Your instructions:
Report every line below that carries the word "VertexRDD".

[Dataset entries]
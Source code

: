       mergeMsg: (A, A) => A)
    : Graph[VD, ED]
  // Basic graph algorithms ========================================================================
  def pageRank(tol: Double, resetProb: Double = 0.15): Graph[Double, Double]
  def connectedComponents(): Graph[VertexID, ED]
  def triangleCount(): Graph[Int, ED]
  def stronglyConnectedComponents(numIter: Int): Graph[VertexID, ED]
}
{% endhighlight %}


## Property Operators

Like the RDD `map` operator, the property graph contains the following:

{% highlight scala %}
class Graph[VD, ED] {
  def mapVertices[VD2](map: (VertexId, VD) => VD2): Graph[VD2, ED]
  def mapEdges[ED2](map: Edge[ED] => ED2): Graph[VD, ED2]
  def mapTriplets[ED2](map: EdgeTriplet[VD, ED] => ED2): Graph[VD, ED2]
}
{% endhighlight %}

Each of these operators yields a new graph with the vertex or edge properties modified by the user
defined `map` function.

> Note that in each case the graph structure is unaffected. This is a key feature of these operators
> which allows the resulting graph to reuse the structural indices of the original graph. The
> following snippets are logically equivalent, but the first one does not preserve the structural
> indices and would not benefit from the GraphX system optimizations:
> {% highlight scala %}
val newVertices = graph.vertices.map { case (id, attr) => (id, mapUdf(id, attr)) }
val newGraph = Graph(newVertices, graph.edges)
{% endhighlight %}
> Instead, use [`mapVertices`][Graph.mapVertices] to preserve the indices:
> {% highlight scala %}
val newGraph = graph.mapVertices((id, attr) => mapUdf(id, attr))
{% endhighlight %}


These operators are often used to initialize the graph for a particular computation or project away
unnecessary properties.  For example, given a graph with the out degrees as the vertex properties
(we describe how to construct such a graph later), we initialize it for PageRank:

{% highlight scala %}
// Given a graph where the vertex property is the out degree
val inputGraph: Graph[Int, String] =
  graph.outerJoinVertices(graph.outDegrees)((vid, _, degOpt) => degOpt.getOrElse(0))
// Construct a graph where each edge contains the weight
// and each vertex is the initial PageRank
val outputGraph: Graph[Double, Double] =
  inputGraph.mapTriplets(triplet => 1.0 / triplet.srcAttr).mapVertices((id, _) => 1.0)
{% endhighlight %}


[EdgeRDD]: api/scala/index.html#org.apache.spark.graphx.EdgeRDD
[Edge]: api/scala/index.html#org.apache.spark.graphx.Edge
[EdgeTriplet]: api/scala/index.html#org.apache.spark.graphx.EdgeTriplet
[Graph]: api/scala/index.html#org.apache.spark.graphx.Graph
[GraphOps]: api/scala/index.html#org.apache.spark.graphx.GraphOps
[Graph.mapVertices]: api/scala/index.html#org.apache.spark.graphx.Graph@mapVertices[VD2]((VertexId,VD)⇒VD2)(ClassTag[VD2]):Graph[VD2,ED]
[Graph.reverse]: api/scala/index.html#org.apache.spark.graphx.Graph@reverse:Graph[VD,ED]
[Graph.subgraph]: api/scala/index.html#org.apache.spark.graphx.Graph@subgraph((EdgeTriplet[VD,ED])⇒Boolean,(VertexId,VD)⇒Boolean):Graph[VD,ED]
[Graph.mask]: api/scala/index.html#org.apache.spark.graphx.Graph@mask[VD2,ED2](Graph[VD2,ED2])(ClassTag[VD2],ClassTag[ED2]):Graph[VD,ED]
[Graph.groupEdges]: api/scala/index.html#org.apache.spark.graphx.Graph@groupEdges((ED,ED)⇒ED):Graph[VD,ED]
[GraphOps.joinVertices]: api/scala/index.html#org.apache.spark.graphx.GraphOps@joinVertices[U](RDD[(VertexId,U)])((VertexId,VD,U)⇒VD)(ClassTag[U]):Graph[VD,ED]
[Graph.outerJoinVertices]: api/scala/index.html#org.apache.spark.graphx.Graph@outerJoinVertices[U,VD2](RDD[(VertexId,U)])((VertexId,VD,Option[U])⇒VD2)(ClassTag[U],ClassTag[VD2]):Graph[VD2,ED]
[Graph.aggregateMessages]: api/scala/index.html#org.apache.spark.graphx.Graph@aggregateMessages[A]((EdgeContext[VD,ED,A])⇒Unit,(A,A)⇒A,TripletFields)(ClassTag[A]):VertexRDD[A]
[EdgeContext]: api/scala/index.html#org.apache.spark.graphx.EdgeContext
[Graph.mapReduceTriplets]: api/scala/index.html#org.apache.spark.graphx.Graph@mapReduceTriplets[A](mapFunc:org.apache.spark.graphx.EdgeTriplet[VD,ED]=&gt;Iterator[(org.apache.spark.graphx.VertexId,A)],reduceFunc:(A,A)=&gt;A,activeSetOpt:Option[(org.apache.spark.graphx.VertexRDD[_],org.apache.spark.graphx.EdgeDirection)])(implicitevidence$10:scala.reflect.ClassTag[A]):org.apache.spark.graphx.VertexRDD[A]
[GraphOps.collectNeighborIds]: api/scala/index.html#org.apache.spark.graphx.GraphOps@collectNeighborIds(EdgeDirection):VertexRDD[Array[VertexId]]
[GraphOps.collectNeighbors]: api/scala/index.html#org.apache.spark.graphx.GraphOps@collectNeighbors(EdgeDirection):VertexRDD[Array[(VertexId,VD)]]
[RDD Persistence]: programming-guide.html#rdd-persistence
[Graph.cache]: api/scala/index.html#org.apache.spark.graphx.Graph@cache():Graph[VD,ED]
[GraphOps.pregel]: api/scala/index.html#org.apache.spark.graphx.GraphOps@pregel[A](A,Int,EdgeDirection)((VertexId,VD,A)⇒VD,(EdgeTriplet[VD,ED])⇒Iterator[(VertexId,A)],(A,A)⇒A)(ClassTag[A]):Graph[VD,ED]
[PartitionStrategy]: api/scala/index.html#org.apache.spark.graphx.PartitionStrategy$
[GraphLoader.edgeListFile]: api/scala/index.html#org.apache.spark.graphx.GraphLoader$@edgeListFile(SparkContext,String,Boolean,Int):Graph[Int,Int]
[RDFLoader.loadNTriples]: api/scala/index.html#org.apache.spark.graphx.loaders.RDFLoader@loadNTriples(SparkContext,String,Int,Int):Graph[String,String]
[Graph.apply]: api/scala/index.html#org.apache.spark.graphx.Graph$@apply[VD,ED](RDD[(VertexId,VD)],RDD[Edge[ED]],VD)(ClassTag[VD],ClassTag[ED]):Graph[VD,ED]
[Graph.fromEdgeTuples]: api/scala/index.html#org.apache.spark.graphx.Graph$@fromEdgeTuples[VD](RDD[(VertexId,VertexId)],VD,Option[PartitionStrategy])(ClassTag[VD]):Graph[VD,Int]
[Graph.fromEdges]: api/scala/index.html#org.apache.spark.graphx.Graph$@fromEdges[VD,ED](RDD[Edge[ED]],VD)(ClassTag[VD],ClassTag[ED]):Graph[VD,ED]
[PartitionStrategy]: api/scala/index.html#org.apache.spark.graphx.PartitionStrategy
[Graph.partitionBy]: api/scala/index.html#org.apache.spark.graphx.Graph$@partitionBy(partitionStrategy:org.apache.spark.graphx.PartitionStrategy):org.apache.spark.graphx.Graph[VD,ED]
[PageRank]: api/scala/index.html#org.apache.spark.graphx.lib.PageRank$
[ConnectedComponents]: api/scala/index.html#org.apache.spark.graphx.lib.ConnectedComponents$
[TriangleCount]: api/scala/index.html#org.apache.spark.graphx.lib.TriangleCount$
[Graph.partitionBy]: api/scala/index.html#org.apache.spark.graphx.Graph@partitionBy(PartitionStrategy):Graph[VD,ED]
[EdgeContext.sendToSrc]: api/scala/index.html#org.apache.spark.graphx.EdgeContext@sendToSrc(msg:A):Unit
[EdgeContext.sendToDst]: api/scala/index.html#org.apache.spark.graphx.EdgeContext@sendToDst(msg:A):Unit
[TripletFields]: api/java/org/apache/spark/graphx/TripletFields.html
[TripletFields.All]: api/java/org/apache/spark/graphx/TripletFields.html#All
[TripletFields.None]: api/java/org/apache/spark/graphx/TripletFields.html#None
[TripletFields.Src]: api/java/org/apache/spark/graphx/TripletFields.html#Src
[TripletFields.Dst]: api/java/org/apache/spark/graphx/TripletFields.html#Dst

Answer to this task:
[Graph.aggregateMessages]: api/scala/index.html#org.apache.spark.graphx.Graph@aggregateMessages[A]((EdgeContext[VD,ED,A])⇒Unit,(A,A)⇒A,TripletFields)(ClassTag[A]):VertexRDD[A]
[Graph.mapReduceTriplets]: api/scala/index.html#org.apache.spark.graphx.Graph@mapReduceTriplets[A](mapFunc:org.apache.spark.graphx.EdgeTriplet[VD,ED]=&gt;Iterator[(org.apache.spark.graphx.VertexId,A)],reduceFunc:(A,A)=&gt;A,activeSetOpt:Option[(org.apache.spark.graphx.VertexRDD[_],org.apache.spark.graphx.EdgeDirection)])(implicitevidence$10:scala.reflect.ClassTag[A]):org.apache.spark.graphx.VertexRDD[A]
[GraphOps.collectNeighborIds]: api/scala/index.html#org.apache.spark.graphx.GraphOps@collectNeighborIds(EdgeDirection):VertexRDD[Array[VertexId]]
[GraphOps.collectNeighbors]: api/scala/index.html#org.apache.spark.graphx.GraphOps@collectNeighbors(EdgeDirection):VertexRDD[Array[(VertexId,VD)]]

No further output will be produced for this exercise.